In the name of saving souls the Church has become silent about doing all that is done Sola Dei Gloria. As a consequence, we have lost our social order and it is now informed and shaped by pagan religions with the effect that the Church can in no way compete with an alien messaging that is being drummed into people 24-7. Further, because Christianity has surrendered the social order people are now shaped by that social order and bring that shaping into the Church with them with the result that Christianity ends up being reinterpreted in a pagan direction.

We should not be surprised that the Church, with a Reformational message, is largely seen, by a now alien culture, as being hateful, mean, and not nice. We should not be surprised that the Church that does not carry a Reformation message are seen as the haunts of the Simpson’s Rev. Lovejoys of the world.

And God’s people love it so.

What other examples besides the few we already communicated demonstrate this Reformation desire to do all that was done to the glory of God get in and create our social order?

We could talk of checks and balances in Government. We could speak of limited and diffuse Government. We could speak of ordered liberty. We could speak of the Protestant work ethic. We could speak of the idea of male and female roles. We could speak of how the Reformation affected views of Art in the West. We could speak of the formation of a vast network of volunteer societies that sought to ameliorate the hardships of the indigent and the poor. We could speak of adoption agencies and orphanages. We could speak of the pressing need for schools and education so as to teach children to think God’s thoughts after Him. We could speak of the valuing of human life that informed our Doctors and nurses for generations. We could speak of the Trustee family and how it informed generations of family life in the West.

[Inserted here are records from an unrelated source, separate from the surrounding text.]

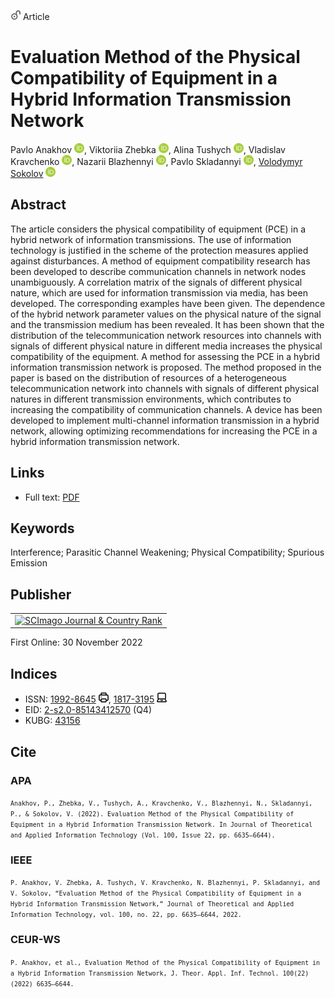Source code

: <img src="/icons/unlock.svg" width="16" height="16"> Article

# Evaluation Method of the Physical Compatibility of Equipment in a Hybrid Information Transmission Network

Pavlo Anakhov <a href="https://orcid.org/0000-0001-9169-8560" target="_blank"><img src="/icons/orcid.svg" width="16" height="16"></a>,
Viktoriia Zhebka <a href="https://orcid.org/0000-0003-4051-1190" target="_blank"><img src="/icons/orcid.svg" width="16" height="16"></a>,
Alina Tushych <a href="https://orcid.org/0000-0002-0544-6154" target="_blank"><img src="/icons/orcid.svg" width="16" height="16"></a>,
Vladislav Kravchenko <a href="https://orcid.org/0000-0002-4758-7027" target="_blank"><img src="/icons/orcid.svg" width="16" height="16"></a>,
Nazarii Blazhennyi <a href="https://orcid.org/0000-0002-3826-7400" target="_blank"><img src="/icons/orcid.svg" width="16" height="16"></a>,
Pavlo Skladannyi <a href="https://orcid.org/0000-0002-7775-6039" target="_blank"><img src="/icons/orcid.svg" width="16" height="16"></a>,
<a href="/">Volodymyr Sokolov</a> <a href="https://orcid.org/0000-0002-9349-7946" target="_blank"><img src="/icons/orcid.svg" width="16" height="16"></a>

## Abstract

The article considers the physical compatibility of equipment (PCE) in a hybrid network of information transmissions. The use of information technology is justified in the scheme of the protection measures applied against disturbances. A method of equipment compatibility research has been developed to describe communication channels in network nodes unambiguously. A correlation matrix of the signals of different physical nature, which are used for information transmission via media, has been developed. The corresponding examples have been given. The dependence of the hybrid network parameter values on the physical nature of the signal and the transmission medium has been revealed. It has been shown that the distribution of the telecommunication network resources into channels with signals of different physical nature in different media increases the physical compatibility of the equipment. A method for assessing the PCE in a hybrid information transmission network is proposed. The method proposed in the paper is based on the distribution of resources of a heterogeneous telecommunication network into channels with signals of different physical natures in different transmission environments, which contributes to increasing the compatibility of communication channels. A device has been developed to implement multi-channel information transmission in a hybrid network, allowing optimizing recommendations for increasing the PCE in a hybrid information transmission network.

## Links

* Full text: <a href="http://www.jatit.org/volumes/Vol100No22/18Vol100No22.pdf">PDF</a>

## Keywords

Interference; Parasitic Channel Weakening; Physical Compatibility; Spurious Emission

## Publisher

<table>
<tr>
<td>
<a href="https://www.scimagojr.com/journalsearch.php?q=19700182903&amp;tip=sid&amp;exact=no" title="SCImago Journal &amp; Country Rank"><img border="0" src="https://www.scimagojr.com/journal_img.php?id=19700182903" alt="SCImago Journal &amp; Country Rank"  /></a>
</td>
</tr>
</table>

First Online: 30 November 2022

## Indices

* ISSN: [1992-8645](https://portal.issn.org/resource/ISSN/1992-8645) <img src="/icons/print.svg" width="16" height="16">, [1817-3195](https://portal.issn.org/resource/ISSN/1817-3195) <img src="/icons/online.svg" width="16" height="16">
* EID: [2-s2.0-85143412570](http://www.scopus.com/record/display.url?origin=inward&eid=2-s2.0-85143412570) (Q4)
* KUBG: [43156](http://elibrary.kubg.edu.ua/id/eprint/43156/)

## Cite

### APA

<small>`Anakhov, P., Zhebka, V., Tushych, A., Kravchenko, V., Blazhennyi, N., Skladannyi, P., & Sokolov, V. (2022). Evaluation Method of the Physical Compatibility of Equipment in a Hybrid Information Transmission Network. In Journal of Theoretical and Applied Information Technology (Vol. 100, Issue 22, pp. 6635–6644).`</small>

### IEEE

<small>`P. Anakhov, V. Zhebka, A. Tushych, V. Kravchenko, N. Blazhennyi, P. Skladannyi, and V. Sokolov, “Evaluation Method of the Physical Compatibility of Equipment in a Hybrid Information Transmission Network,” Journal of Theoretical and Applied Information Technology, vol. 100, no. 22, pp. 6635–6644, 2022.`</small>

### CEUR-WS

<small>`P. Anakhov, et al., Evaluation Method of the Physical Compatibility of Equipment in a Hybrid Information Transmission Network, J. Theor. Appl. Inf. Technol. 100(22) (2022) 6635–6644.`</small>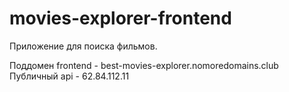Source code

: # movies-explorer-frontend
Приложение для поиска фильмов.

Поддомен frontend - best-movies-explorer.nomoredomains.club
Публичный api - 62.84.112.11
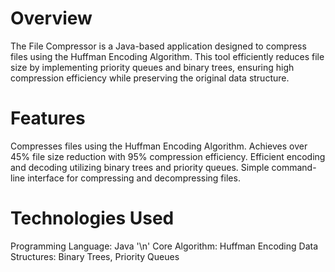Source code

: # Overview
The File Compressor is a Java-based application designed to compress files using the Huffman Encoding Algorithm. This tool efficiently reduces file size by implementing priority queues and binary trees, ensuring high compression efficiency while preserving the original data structure.

# Features
Compresses files using the Huffman Encoding Algorithm.
Achieves over 45% file size reduction with 95% compression efficiency.
Efficient encoding and decoding utilizing binary trees and priority queues.
Simple command-line interface for compressing and decompressing files.

# Technologies Used
Programming Language: Java '\n'
Core Algorithm: Huffman Encoding
Data Structures: Binary Trees, Priority Queues
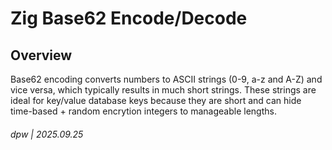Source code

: # Zig Base62 Encode/Decode

## Overview

Base62 encoding converts numbers to ASCII strings (0-9, a-z and A-Z) and vice versa, which typically results in much short strings. 
These strings are ideal for key/value database keys because they are short and can hide time-based + random encrytion integers to manageable lengths.

###### dpw | 2025.09.25
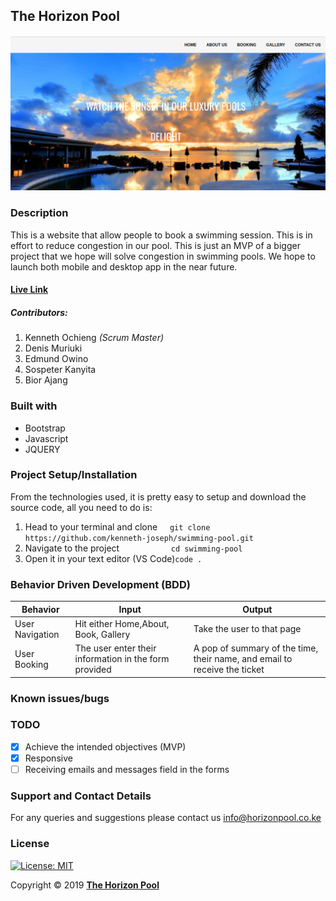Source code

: ## The Horizon Pool

![Homepage](/images/Homepage.png "Homepage")

### Description

This is a website that allow people to book a swimming session. This is in effort to reduce congestion in our pool. This is just an MVP of a bigger project that we hope will solve congestion in swimming pools. We hope to launch both mobile and desktop app in the near future.

#### [Live Link](https://kenneth-joseph.github.io/swimming-pool/ "click here to go to the website!")

##### Contributors:

1. Kenneth Ochieng _(Scrum Master)_
2. Denis Muriuki
3. Edmund Owino
4. Sospeter Kanyita
5. Bior Ajang

### Built with

- Bootstrap
- Javascript
- JQUERY

### Project Setup/Installation

From the technologies used, it is pretty easy to setup and download the source code, all you need to do is:

1. Head to your terminal and clone &nbsp; &nbsp; `git clone https://github.com/kenneth-joseph/swimming-pool.git`
2. Navigate to the project &nbsp; &nbsp; &nbsp; &nbsp; &nbsp; &nbsp; &nbsp; &nbsp; &nbsp; &nbsp; `cd swimming-pool`
3. Open it in your text editor (VS Code)`code .`

### Behavior Driven Development (BDD)

| Behavior        | Input                                                 | Output                                                                    |
| --------------- | ----------------------------------------------------- | ------------------------------------------------------------------------- |
| User Navigation | Hit either Home,About, Book, Gallery                  | Take the user to that page                                                |
| User Booking    | The user enter their information in the form provided | A pop of summary of the time, their name, and email to receive the ticket |

### Known issues/bugs

### TODO

- [x] Achieve the intended objectives (MVP) <br>
- [x] Responsive <br>
- [ ] Receiving emails and messages field in the forms

### Support and Contact Details

For any queries and suggestions please contact us info@horizonpool.co.ke

### License

[![License: MIT](https://img.shields.io/badge/License-MIT-yellow.svg)](LICENSE "click to check the license!")

Copyright &copy; 2019 [**The Horizon Pool**](https://kenneth-joseph.github.io/swimming-pool/)
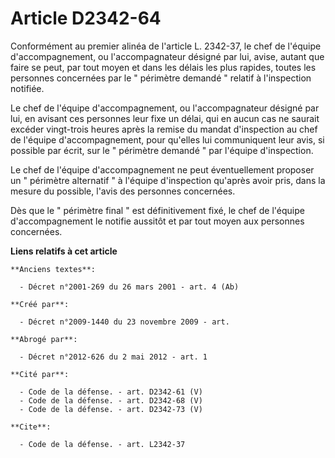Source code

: # Article D2342-64

Conformément au premier alinéa de l'article L. 2342-37, le chef de l'équipe d'accompagnement, ou l'accompagnateur désigné par
lui, avise, autant que faire se peut, par tout moyen et dans les délais les plus rapides, toutes les personnes concernées par
le " périmètre demandé " relatif à l'inspection notifiée. 

Le chef de l'équipe d'accompagnement, ou l'accompagnateur désigné par lui, en avisant ces personnes leur fixe un délai, qui
en aucun cas ne saurait excéder vingt-trois heures après la remise du mandat d'inspection au chef de l'équipe
d'accompagnement, pour qu'elles lui communiquent leur avis, si possible par écrit, sur le " périmètre demandé " par l'équipe
d'inspection. 

Le chef de l'équipe d'accompagnement ne peut éventuellement proposer un " périmètre alternatif " à l'équipe d'inspection
qu'après avoir pris, dans la mesure du possible, l'avis des personnes concernées. 

Dès que le " périmètre final " est définitivement fixé, le chef de l'équipe d'accompagnement le notifie aussitôt et par tout
moyen aux personnes concernées.

**Liens relatifs à cet article**

	**Anciens textes**:

	  - Décret n°2001-269 du 26 mars 2001 - art. 4 (Ab)

	**Créé par**:

	  - Décret n°2009-1440 du 23 novembre 2009 - art.

	**Abrogé par**:

	  - Décret n°2012-626 du 2 mai 2012 - art. 1

	**Cité par**:

	  - Code de la défense. - art. D2342-61 (V)
	  - Code de la défense. - art. D2342-68 (V)
	  - Code de la défense. - art. D2342-73 (V)

	**Cite**:

	  - Code de la défense. - art. L2342-37
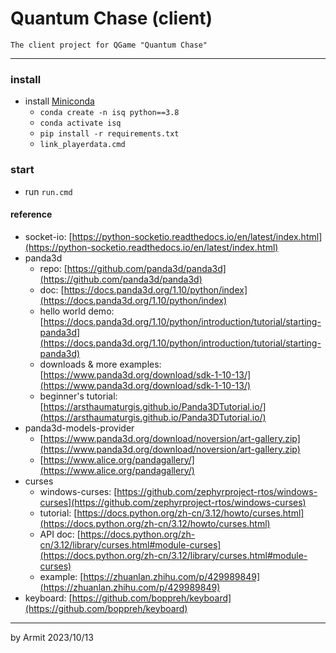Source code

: # Quantum Chase (client)

    The client project for QGame "Quantum Chase"

----

### install

- install [Miniconda](https://docs.conda.io/projects/miniconda/en/latest/)
  - `conda create -n isq python==3.8`
  - `conda activate isq`
  - `pip install -r requirements.txt`
  - `link_playerdata.cmd`


### start

- run `run.cmd`


#### reference

- socket-io: [https://python-socketio.readthedocs.io/en/latest/index.html](https://python-socketio.readthedocs.io/en/latest/index.html)
- panda3d
  - repo: [https://github.com/panda3d/panda3d](https://github.com/panda3d/panda3d)
  - doc: [https://docs.panda3d.org/1.10/python/index](https://docs.panda3d.org/1.10/python/index)
  - hello world demo: [https://docs.panda3d.org/1.10/python/introduction/tutorial/starting-panda3d](https://docs.panda3d.org/1.10/python/introduction/tutorial/starting-panda3d)
  - downloads & more examples: [https://www.panda3d.org/download/sdk-1-10-13/](https://www.panda3d.org/download/sdk-1-10-13/) 
  - beginner's tutorial: [https://arsthaumaturgis.github.io/Panda3DTutorial.io/](https://arsthaumaturgis.github.io/Panda3DTutorial.io/)
- panda3d-models-provider
  - [https://www.panda3d.org/download/noversion/art-gallery.zip](https://www.panda3d.org/download/noversion/art-gallery.zip)
  - [https://www.alice.org/pandagallery/](https://www.alice.org/pandagallery/)
- curses
  - windows-curses: [https://github.com/zephyrproject-rtos/windows-curses](https://github.com/zephyrproject-rtos/windows-curses)
  - tutorial: [https://docs.python.org/zh-cn/3.12/howto/curses.html](https://docs.python.org/zh-cn/3.12/howto/curses.html)
  - API doc: [https://docs.python.org/zh-cn/3.12/library/curses.html#module-curses](https://docs.python.org/zh-cn/3.12/library/curses.html#module-curses)
  - example: [https://zhuanlan.zhihu.com/p/429989849](https://zhuanlan.zhihu.com/p/429989849)
- keyboard: [https://github.com/boppreh/keyboard](https://github.com/boppreh/keyboard)

----
by Armit
2023/10/13
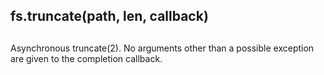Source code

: ## fs.truncate(path, len, callback)

## 

Asynchronous truncate(2). No arguments other than a possible exception are
given to the completion callback.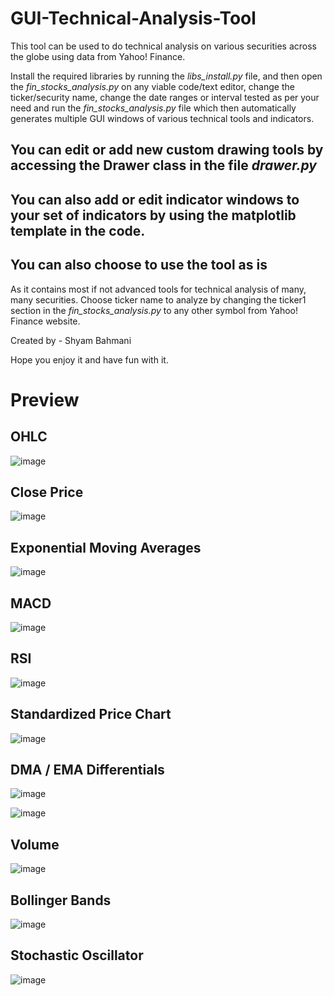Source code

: 
# GUI-Technical-Analysis-Tool

This tool can be used to do technical analysis on various securities across the globe using data from Yahoo! Finance.

Install the required libraries by running the *libs_install.py* file, and then open the *fin_stocks_analysis.py* on
any viable code/text editor, change the ticker/security name, change the date ranges or interval tested as per your 
need and run the *fin_stocks_analysis.py* file which then automatically generates multiple GUI windows of various technical
tools and indicators.

## You can edit or add new custom drawing tools by accessing the Drawer class in the file *drawer.py*

## You can also add or edit indicator windows to your set of indicators by using the matplotlib template in the code.

## You can also choose to use the tool as is

As it contains most if not advanced tools for technical analysis of
many, many securities. Choose ticker name to analyze by changing the ticker1 section in the *fin_stocks_analysis.py* 
to any other symbol from Yahoo! Finance website.

Created by - Shyam Bahmani

Hope you enjoy it and have fun with it.

# Preview

## OHLC

![image](https://github.com/shyambahmani-dev/GUI-Technical-Analysis-Tool/assets/110190548/ef439902-0875-4457-a979-8f3be53d26ae)



## Close Price

![image](https://github.com/shyambahmani-dev/GUI-Technical-Analysis-Tool/assets/110190548/4ca5613c-c93b-4f24-b257-9a5e6424977a)



## Exponential Moving Averages

![image](https://github.com/shyambahmani-dev/GUI-Technical-Analysis-Tool/assets/110190548/06f4b571-4444-4051-b8c0-ec4f04063403)



## MACD

![image](https://github.com/shyambahmani-dev/GUI-Technical-Analysis-Tool/assets/110190548/de54b2b7-4b40-4aac-8137-4ea113818ed4)




## RSI

![image](https://github.com/shyambahmani-dev/GUI-Technical-Analysis-Tool/assets/110190548/8dc96b11-4ea7-4c58-bfc4-1758e38a611f)



## Standardized Price Chart

![image](https://github.com/shyambahmani-dev/GUI-Technical-Analysis-Tool/assets/110190548/788d7866-0007-47af-8b61-2ba20e6b71f2)



## DMA / EMA Differentials

![image](https://github.com/shyambahmani-dev/GUI-Technical-Analysis-Tool/assets/110190548/3eb29eb9-9338-4097-b31a-126985d6eba7)

![image](https://github.com/shyambahmani-dev/GUI-Technical-Analysis-Tool/assets/110190548/5644a8a0-a8b6-4d2e-abea-b40369c023fc)



## Volume

![image](https://github.com/shyambahmani-dev/GUI-Technical-Analysis-Tool/assets/110190548/ff22b448-aa44-46ba-afad-0ca2297b6e1d)




## Bollinger Bands

![image](https://github.com/shyambahmani-dev/GUI-Technical-Analysis-Tool/assets/110190548/625948df-014e-4cfc-a2da-697fe9fef12d)



## Stochastic Oscillator

![image](https://github.com/shyambahmani-dev/GUI-Technical-Analysis-Tool/assets/110190548/7b432b50-dda8-4694-8321-8aefe0c17193)


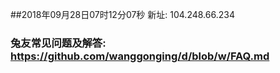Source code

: ##2018年09月28日07时12分07秒 新址: 104.248.66.234
### 兔友常见问题及解答: https://github.com/wanggonging/d/blob/w/FAQ.md
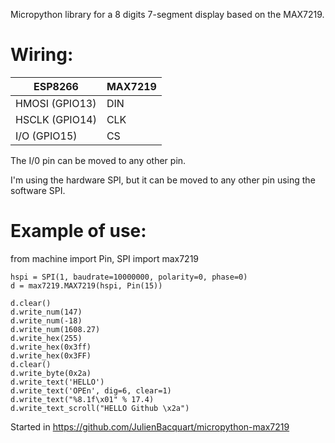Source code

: Micropython library for a 8 digits 7-segment display based on the MAX7219.

# Wiring:

| ESP8266        | MAX7219 |
| ---------      | ------- |
| HMOSI (GPIO13) | DIN     |
| HSCLK (GPIO14) | CLK     |
| I/O (GPIO15)   | CS      |

The I/0 pin can be moved to any other pin.

I'm using the hardware SPI, but it can be moved to any other pin using the software SPI.

# Example of use:

  from machine import Pin, SPI
  import max7219
	
	hspi = SPI(1, baudrate=10000000, polarity=0, phase=0)
	d = max7219.MAX7219(hspi, Pin(15))

	d.clear()
	d.write_num(147)
	d.write_num(-18)
	d.write_num(1608.27)
	d.write_hex(255)
	d.write_hex(0x3ff)
	d.write_hex(0x3FF)
	d.clear()
	d.write_byte(0x2a)
	d.write_text('HELLO')
	d.write_text('OPEn', dig=6, clear=1)
	d.write_text("%8.1f\x01" % 17.4) 
	d.write_text_scroll("HELLO Github \x2a")
 
    
    
Started in https://github.com/JulienBacquart/micropython-max7219
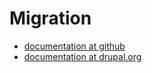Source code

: # Migration

* [documentation at github](https://github.com/psynaptic/migration/wiki/)
* [documentation at drupal.org](http://drupal.org/node/1223632)
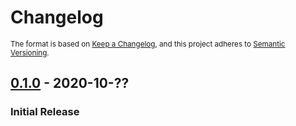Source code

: # Changelog

<sub>The format is based on [Keep a Changelog](https://keepachangelog.com/en/1.0.0/),
and this project adheres to [Semantic Versioning](https://semver.org/spec/v2.0.0.html).</sub>

## [0.1.0] - 2020-10-??

### Initial Release

[0.1.0]: https://github.com/art049/odmantic/releases/tag/v0.1.0
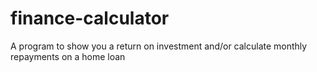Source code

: # finance-calculator
A program to show you a return on investment and/or calculate monthly repayments on a home loan
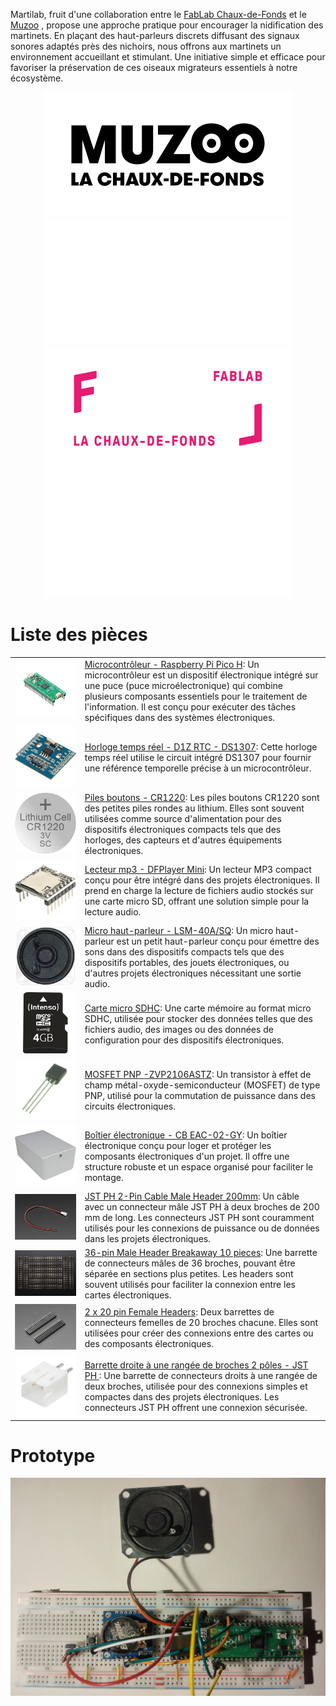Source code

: Martilab, fruit d'une collaboration entre le [FabLab Chaux-de-Fonds](fablab-chaux-de-fonds.ch) et le [Muzoo](https://muzoo.ch/) , propose une approche pratique pour encourager la nidification des martinets. En plaçant des haut-parleurs discrets diffusant des signaux sonores adaptés près des nichoirs, nous offrons aux martinets un environnement accueillant et stimulant. Une initiative simple et efficace pour favoriser la préservation de ces oiseaux migrateurs essentiels à notre écosystème. 

<div align="center">
<img src="./images/muzoo_light.png#gh-light-mode-only" alt="Muzoo"/>
<img src="./images/muzoo_dark.png#gh-dark-mode-only" alt="Muzoo"/>
<img src="./images/fl_light.png#gh-light-mode-only" alt="Muzoo">
<img src="./images/fl_dark.png#gh-dark-mode-only" alt="Muzoo">
</div>

# Liste des pièces

| | |
| ----------- | ----------- |
|![pico](./images/pico.png)| [Microcontrôleur - Raspberry Pi Pico H](https://www.mouser.ch/ProductDetail/Raspberry-Pi/SC0917?qs=T%252BzbugeAwjjvYEYcRJk%252Bxw%3D%3D): Un microcontrôleur est un dispositif électronique intégré sur une puce (puce microélectronique) qui combine plusieurs composants essentiels pour le traitement de l'information. Il est conçu pour exécuter des tâches spécifiques dans des systèmes électroniques. |
|![rtc](./images/rtc.jpg)|[Horloge temps réel - D1Z RTC - DS1307](https://www.reichelt.com/ch/fr/shield-d1-horloge-temps-r-el-ds1307-d1z-rtc-p266069.html?&trstct=pos_0&nbc=1): Cette horloge temps réel utilise le circuit intégré DS1307 pour fournir une référence temporelle précise à un microcontrôleur.|
|![CR1220](./images/CR1220.jpg)|[Piles boutons - CR1220](https://www.reichelt.com/ch/fr/pile-bouton-lithium-c1220-blister-de-5-xcell-cr1220-5x-p365560.html?&trstct=pos_0&nbc=1):  Les piles boutons CR1220 sont des petites piles rondes au lithium. Elles sont souvent utilisées comme source d'alimentation pour des dispositifs électroniques compacts tels que des horloges, des capteurs et d'autres équipements électroniques.|
|![DFPlayer](./images/DFPlayer.jpg)|[Lecteur mp3 - DFPlayer Mini](https://www.reichelt.com/ch/fr/arduino-dfplayer-mini-mp3-wav-microsd-karte-ard-dfpayer-mini-p289897.html?&trstct=pos_0&nbc=1): Un lecteur MP3 compact conçu pour être intégré dans des projets électroniques. Il prend en charge la lecture de fichiers audio stockés sur une carte micro SD, offrant une solution simple pour la lecture audio.|
|![speaker](./images/speaker.jpg)|[Micro haut-parleur - LSM-40A/SQ](https://www.reichelt.com/ch/fr/haut-parleur-en-m-tal-raccord-soud--lsm-40a-sq-p145885.html?&trstct=pos_0&nbc=1): Un micro haut-parleur est un petit haut-parleur conçu pour émettre des sons dans des dispositifs compacts tels que des dispositifs portables, des jouets électroniques, ou d'autres projets électroniques nécessitant une sortie audio.|
|![sdhc](./images/sdhc.jpg)|[Carte micro SDHC](https://www.reichelt.com/ch/fr/carte-micro-sdhc-4-go-intenso-intenso-msdhc4g-p83730.html?&trstct=pos_0&nbc=1): Une carte mémoire au format micro SDHC, utilisée pour stocker des données telles que des fichiers audio, des images ou des données de configuration pour des dispositifs électroniques.|
|![MOSFET](./images/mosfet.png)|[MOSFET PNP -ZVP2106ASTZ](https://eu.mouser.com/ProductDetail/Diodes-Incorporated/ZVP2106ASTZ?qs=wnTfsH77Xs53LehfD70aKA%3D%3D): Un transistor à effet de champ métal-oxyde-semiconducteur (MOSFET) de type PNP, utilisé pour la commutation de puissance dans des circuits électroniques.|
|![enclosure](./images/enclosure.jpg)|[Boîtier électronique - CB EAC-02-GY](https://www.reichelt.com/ch/fr/bo-tier-lectronique-110-x-70-x-45-mm-gris-cb-eac-02-gy-p317682.html?&trstct=pos_0&nbc=1): Un boîtier électronique conçu pour loger et protéger les composants électroniques d'un projet. Il offre une structure robuste et un espace organisé pour faciliter le montage.|
|![cable_jst](./images/cable_jst.png)|[JST PH 2-Pin Cable Male Header 200mm](https://www.mouser.ch/ProductDetail/Adafruit/3814?qs=%252BEew9%252B0nqrBFmoDCETN4BA%3D%3D): Un câble avec un connecteur mâle JST PH à deux broches de 200 mm de long. Les connecteurs JST PH sont couramment utilisés pour les connexions de puissance ou de données dans les projets électroniques.|
|![pin_header_male](./images/pin_header_male.png)|[36-pin Male Header Breakaway 10 pieces](https://eu.mouser.com/ProductDetail/Adafruit/392?qs=GURawfaeGuBPkJS%252B96amuQ%3D%3D): Une barrette de connecteurs mâles de 36 broches, pouvant être séparée en sections plus petites. Les headers sont souvent utilisés pour faciliter la connexion entre les cartes électroniques.|
|![pin_pico_female](./images/pin_pico_female.png)|[2 x 20 pin Female Headers](https://www.mouser.ch/ProductDetail/Adafruit/5583?qs=T%252BzbugeAwjicPo%2FCTvtw2w%3D%3D): Deux barrettes de connecteurs femelles de 20 broches chacune. Elles sont utilisées pour créer des connexions entre des cartes ou des composants électroniques.
|![JST_PH2P_ST](./images/JST_PH2P_ST.jpg)|[Barrette droite à une rangée de broches 2 pôles - JST PH ](https://www.reichelt.com/ch/fr/barrette-droite-une-rang-e-de-broches-2-p-les-grille2-mm-p-les-jst-ph2p-st-p185049.html?&trstct=pos_0&nbc=1): Une barrette de connecteurs droits à une rangée de deux broches, utilisée pour des connexions simples et compactes dans des projets électroniques. Les connecteurs JST PH offrent une connexion sécurisée.

# Prototype
![prototype](./images/prototype.png)
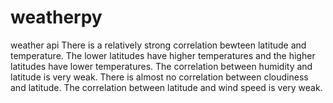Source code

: # weatherpy
weather api
There is a relatively strong correlation bewteen latitude and temperature. The lower latitudes have higher temperatures and the higher latitudes have lower temperatures.
The correlation between humidity and latitude is very weak.
There is almost no correlation between cloudiness and latitude.
The correlation between latitude and wind speed is very weak.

Some of this existed before the rise of the Reformation but all of it was reinvigorated by the Reformation and all of it and a host of other unmentioned issues worked to form a Reformed culture that existed in order to do all that was done to the glory of God.

But now we are told, even by many of the Church, that all this must be shoved aside. It is whispered that all of this is the result of cultural bigotry…. white privilege … institutional racism even. Many in the Church are insisting that this concern about the Reformation in terms of how it leaves a decided stamp on cultures and social orders is something that the Church need not be concerned with.

But as for me and my house, it remains sola deo gloria whether we eat or drink … in word or deed, in every area of life.